This is not the first time Verstappen has made a mess of his first run of Q3 and then been denied the chance to make up for it.

It happened a couple of times early in his season-long struggle with Lewis Hamilton in 2021 and caused a helluva lot of hassle when Perez started ahead of him in Monaco last year.

Missing the chance to set a banker lap puts Verstappen in the way of jeopardy in the form of red flags and traffic.

These moments are dressed up as misfortune but simply amount to letting his rivals off the hook, relying on two bullets in the gun when sometimes one must suffice.

Is it a concentration issue? Or is there a fault in his fundamental approach to qualifying, Max guilty of pushing too hard and too soon early in Q3 rather than using his first run as a platform for a final-lap flourish?
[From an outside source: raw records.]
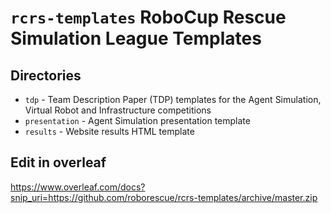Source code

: 
# ```rcrs-templates``` RoboCup Rescue Simulation League Templates

## Directories

* `tdp`          - Team Description Paper (TDP) templates for the Agent Simulation, Virtual Robot and Infrastructure competitions
* `presentation` - Agent Simulation presentation template
* `results`      - Website results HTML template


## Edit in overleaf
https://www.overleaf.com/docs?snip_uri=https://github.com/roborescue/rcrs-templates/archive/master.zip
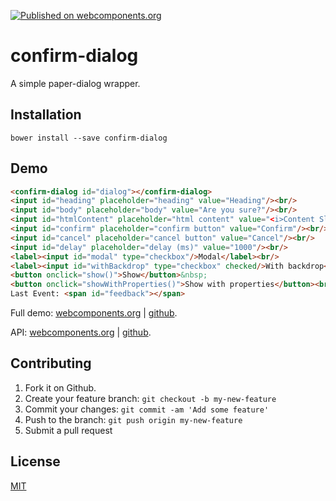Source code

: [![Published on webcomponents.org](https://img.shields.io/badge/webcomponents.org-published-blue.svg)](https://www.webcomponents.org/element/jifalops/confirm-dialog)

# confirm-dialog
A simple paper-dialog wrapper.

## Installation
```
bower install --save confirm-dialog
```

 <!--## Usage-->



## Demo
<!--
```
<custom-element-demo height="400">
  <template>
    <script src="../webcomponentsjs/webcomponents-lite.js"></script>
    <link rel="import" href="confirm-dialog.html">
    <next-code-block></next-code-block>
    <script>
      var dialog = document.getElementById('dialog');
      var heading = document.getElementById('heading');
      var body = document.getElementById('body');
      var confirm = document.getElementById('confirm');
      var cancel = document.getElementById('cancel');
      var delay = document.getElementById('delay');
      var modal = document.getElementById('modal');
      var withBackdrop = document.getElementById('withBackdrop');
      var feedback = document.getElementById('feedback');

      var htmlContent = document.getElementById('htmlContent');
      var div = document.createElement('div');
      Polymer.dom(dialog).appendChild(div);

      dialog.addEventListener('result', function(e) {
        feedback.innerText += ', on-result: ' + e.detail;
      });

      function show() {
        div.innerHTML = htmlContent.value;
        dialog.heading = heading.value;
        dialog.body = body.value;
        dialog.confirm = confirm.value;
        dialog.cancel = cancel.value;
        dialog.delay = Number(delay.value);
        dialog.modal = modal.checked;
        dialog.withBackdrop = withBackdrop.checked;
        dialog.onResult = function(result) { feedback.innerText = "onResult("+result+")"; };
        dialog.show();
      }
      function showWithProperties() {
        div.innerHTML = htmlContent.value;
        dialog.show({
          heading: heading.value,
          body: body.value,
          confirm: confirm.value,
          cancel: cancel.value,
          delay: Number(delay.value),
          modal: modal.checked,
          withBackdrop: withBackdrop.checked,
          onResult: function(result) { feedback.innerText = "onResult("+result+")"; }
        });
      }
    </script>
  </template>
</custom-element-demo>
```
-->

```html
<confirm-dialog id="dialog"></confirm-dialog>
<input id="heading" placeholder="heading" value="Heading"/><br/>
<input id="body" placeholder="body" value="Are you sure?"/><br/>
<input id="htmlContent" placeholder="html content" value="<i>Content Slot</i>"/><br/>
<input id="confirm" placeholder="confirm button" value="Confirm"/><br/>
<input id="cancel" placeholder="cancel button" value="Cancel"/><br/>
<input id="delay" placeholder="delay (ms)" value="1000"/><br/>
<label><input id="modal" type="checkbox"/>Modal</label><br/>
<label><input id="withBackdrop" type="checkbox" checked/>With backdrop</label><br/>
<button onclick="show()">Show</button>&nbsp;
<button onclick="showWithProperties()">Show with properties</button><br/>
Last Event: <span id="feedback"></span>
```

Full demo:
[webcomponents.org](https://www.webcomponents.org/element/jifalops/confirm-dialog/demo/demo/index.html)
| [github](https://jifalops.github.io/confirm-dialog/components/confirm-dialog/demo/).

API: [webcomponents.org](https://www.webcomponents.org/element/jifalops/confirm-dialog/confirm-dialog)
| [github](https://jifalops.github.io/confirm-dialog).

## Contributing

1. Fork it on Github.
2. Create your feature branch: `git checkout -b my-new-feature`
3. Commit your changes: `git commit -am 'Add some feature'`
4. Push to the branch: `git push origin my-new-feature`
5. Submit a pull request

## License

[MIT](https://opensource.org/licenses/MIT)
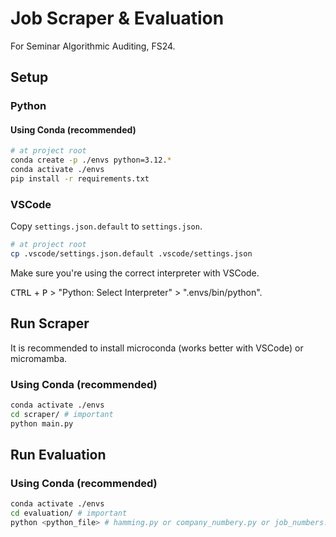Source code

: # Job Scraper & Evaluation

For Seminar Algorithmic Auditing, FS24.

## Setup

### Python

#### Using Conda (recommended)

```sh
# at project root
conda create -p ./envs python=3.12.*
conda activate ./envs
pip install -r requirements.txt
```

### VSCode

Copy `settings.json.default` to `settings.json`.

```sh
# at project root
cp .vscode/settings.json.default .vscode/settings.json
```

Make sure you're using the correct interpreter with VSCode.

<kbd>CTRL</kbd> + <kbd>P</kbd> > "Python: Select Interpreter" > ".envs/bin/python".

## Run Scraper

It is recommended to install microconda (works better with VSCode) or micromamba.

### Using Conda (recommended)

```sh
conda activate ./envs
cd scraper/ # important
python main.py
```

## Run Evaluation

### Using Conda (recommended)

```sh
conda activate ./envs
cd evaluation/ # important
python <python_file> # hamming.py or company_numbery.py or job_numbers.py
```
Whatever the reason, it is a nasty – and at times extremely costly – habit.

Charles Leclerc

On the subject of bad habits…

Leclerc’s speed in Baku left many convinced that he is the fastest driver in F1 today, but even two dazzling displays in qualifying could not be achieved without what has become something of a party trick.

On the very next lap after setting the time for pole in the Sprint Shootout, the number 16 Ferrari was in the wall, Leclerc losing his front wing having found the limit on his first attempt and dipped a toe over it during the second.

The quickest driver in F1, or simply the greatest risk taker? There is a difference.

Leclerc’s crash here was almost a high-speed version of his 2022 Paul Ricard exit, which is where the heart of his problem lies.

His DNF from the lead in France should have been a pivotal moment in Leclerc’s career – his equivalent of Verstappen’s FP3 crash at Monaco 2018 – but what should have been the harshest of lessons has, at least on this evidence, gone ignored.

When he finally matures he will be close to unstoppable, but right now? Leclerc is a driver still exploring the margins of his own personal limits.

Should that still be the case for someone of his age and level of experience?

Lewis Hamilton/Mercedes

So now we know.

If Mercedes’ encouraging performance in Australia had resulted in second (third?) thoughts about their current car concept, the W14’s performance at the two races since confirm their call for a root-and-branch overhaul in Bahrain was no overreaction.

After George Russell fell in Q2 in Baku, this week it was the turn of Lewis Hamilton – the elimination of the seven-time World Champion bringing infinitely more scrutiny on the team’s direction.

Friday has been the time for Hamilton to vent his frustration since the start of 2022 but he was more downbeat than ever before after FP2 in Miami, describing the car as no different to last year.

He spoke of featuring somewhere in the middle of the top 10 in qualifying, but his body language conveyed even that would be optimistic.

With a major upgrade package scheduled for Imola, if this really was the last time the deeply unloved zero-pod concept will be driven in anger by Hamilton on a qualifying lap, it was a perversely fitting end.

McLaren

McLaren introduced their own long-awaited upgrade package in Baku, but with the MCL60 still inherently draggy it wasn’t exactly optimised on all those long straights.

A better reflection of the steps the team have made, Lando Norris promised, would come from Miami. The only way is up.

P16 and P19 respectively for Norris and Oscar Piastri in qualifying as the car struggled in the hot conditions strongly suggests there is significantly more work to be done.